* **TASK TO COMPLETE**
Retype the whole listing verbatim and keep the pictures out of it.

* **WORKING DATA**

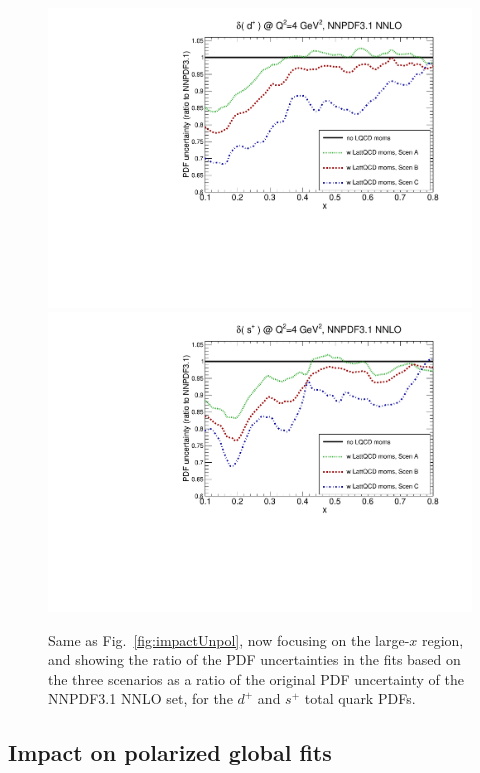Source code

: \begin{figure}[!t]
\centering
\includegraphics[scale=0.45]{plots/xdp-unpol-lattice-relerr-largex.pdf}
\includegraphics[scale=0.45]{plots/xsp-unpol-lattice-relerr-largex.pdf}
\caption{\small Same as Fig.~\ref{fig:impactUnpol}, now focusing
  on the large-$x$ region, and showing the ratio of the
  PDF uncertainties in the fits based on the three scenarios
  as a ratio of the original
  PDF uncertainty of the NNPDF3.1 NNLO set, for the $d^+$
  and $s^+$ total quark PDFs.
}    
\label{fig:impactUnpollargex}
\end{figure}

\subsection{Impact on polarized global fits}

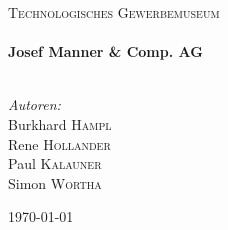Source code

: \begin{titlepage}
	
	\center
	
	\textsc{\LARGE Technologisches Gewerbemuseum}\\[1.5cm]
	
	\HRule
	\\[0.4cm]
	{\huge \bfseries Josef Manner \& Comp. AG}
	\\[0.2cm]
	{\LARGE \documentName}
	\HRule
	\\[1.5cm]
	
	\begin{minipage}{0.5\textwidth}
		\begin{center} \large
			\emph{Autoren:}\\
			Burkhard \textsc{Hampl}\\
			Rene \textsc{Hollander}\\
			Paul \textsc{Kalauner}\\
			Simon \textsc{Wortha}
		\end{center}
	\end{minipage}
	
	\null
	\vfill
	{\large \today}
	
\end{titlepage}
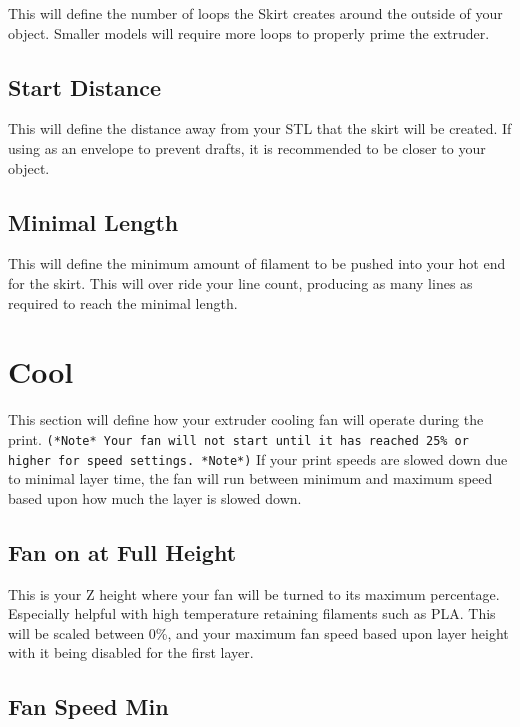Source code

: This will define the number of loops the Skirt creates around the outside of your object. Smaller models will require more loops to properly prime the extruder.

\subsection{Start Distance}

This will define the distance away from your STL that the skirt will be created. If using as an envelope to prevent drafts, it is recommended to be closer to your object.

\subsection{Minimal Length}

This will define the minimum amount of filament to be pushed into your hot end for the skirt. This will over ride your line count, producing as many lines as required to reach the minimal length.

\section{Cool}

This section will define how your extruder cooling fan will operate during the print. \texttt{(*Note* Your fan will not start until it has reached 25\% or higher for speed settings. *Note*)} If your print speeds are slowed down due to minimal layer time, the fan will run between minimum and maximum speed based upon how much the layer is slowed down.

\subsection{Fan on at Full Height}

This is your Z height where your fan will be turned to its maximum percentage. Especially helpful with high temperature retaining filaments such as PLA. This will be scaled between 0\%, and your maximum fan speed based upon layer height with it being disabled for the first layer.

\subsection{Fan Speed Min}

* **RESULT OF THIS TASK**
Source code

: \begin{figure}[!t]
\centering
\includegraphics[scale=0.45]{plots/xdp-unpol-lattice-relerr-largex.pdf}
\includegraphics[scale=0.45]{plots/xsp-unpol-lattice-relerr-largex.pdf}
\caption{\small Same as Fig.~\ref{fig:impactUnpol}, now focusing
  on the large-$x$ region, and showing the ratio of the
  PDF uncertainties in the fits based on the three scenarios
  as a ratio of the original
  PDF uncertainty of the NNPDF3.1 NNLO set, for the $d^+$
  and $s^+$ total quark PDFs.
}    
\label{fig:impactUnpollargex}
\end{figure}

\subsection{Impact on polarized global fits}

Source code

: \begin{titlepage}
	
	\center
	
	\textsc{\LARGE Technologisches Gewerbemuseum}\\[1.5cm]
	
	\HRule
	\\[0.4cm]
	{\huge \bfseries Josef Manner \& Comp. AG}
	\\[0.2cm]
	{\LARGE \documentName}
	\HRule
	\\[1.5cm]
	
	\begin{minipage}{0.5\textwidth}
		\begin{center} \large
			\emph{Autoren:}\\
			Burkhard \textsc{Hampl}\\
			Rene \textsc{Hollander}\\
			Paul \textsc{Kalauner}\\
			Simon \textsc{Wortha}
		\end{center}
	\end{minipage}
	
	\null
	\vfill
	{\large \today}
	
\end{titlepage}
Source code

: This will define the number of loops the Skirt creates around the outside of your object. Smaller models will require more loops to properly prime the extruder.

\subsection{Start Distance}

This will define the distance away from your STL that the skirt will be created. If using as an envelope to prevent drafts, it is recommended to be closer to your object.

\subsection{Minimal Length}

This will define the minimum amount of filament to be pushed into your hot end for the skirt. This will over ride your line count, producing as many lines as required to reach the minimal length.

\section{Cool}

This section will define how your extruder cooling fan will operate during the print. \texttt{(*Note* Your fan will not start until it has reached 25\% or higher for speed settings. *Note*)} If your print speeds are slowed down due to minimal layer time, the fan will run between minimum and maximum speed based upon how much the layer is slowed down.

\subsection{Fan on at Full Height}

This is your Z height where your fan will be turned to its maximum percentage. Especially helpful with high temperature retaining filaments such as PLA. This will be scaled between 0\%, and your maximum fan speed based upon layer height with it being disabled for the first layer.

\subsection{Fan Speed Min}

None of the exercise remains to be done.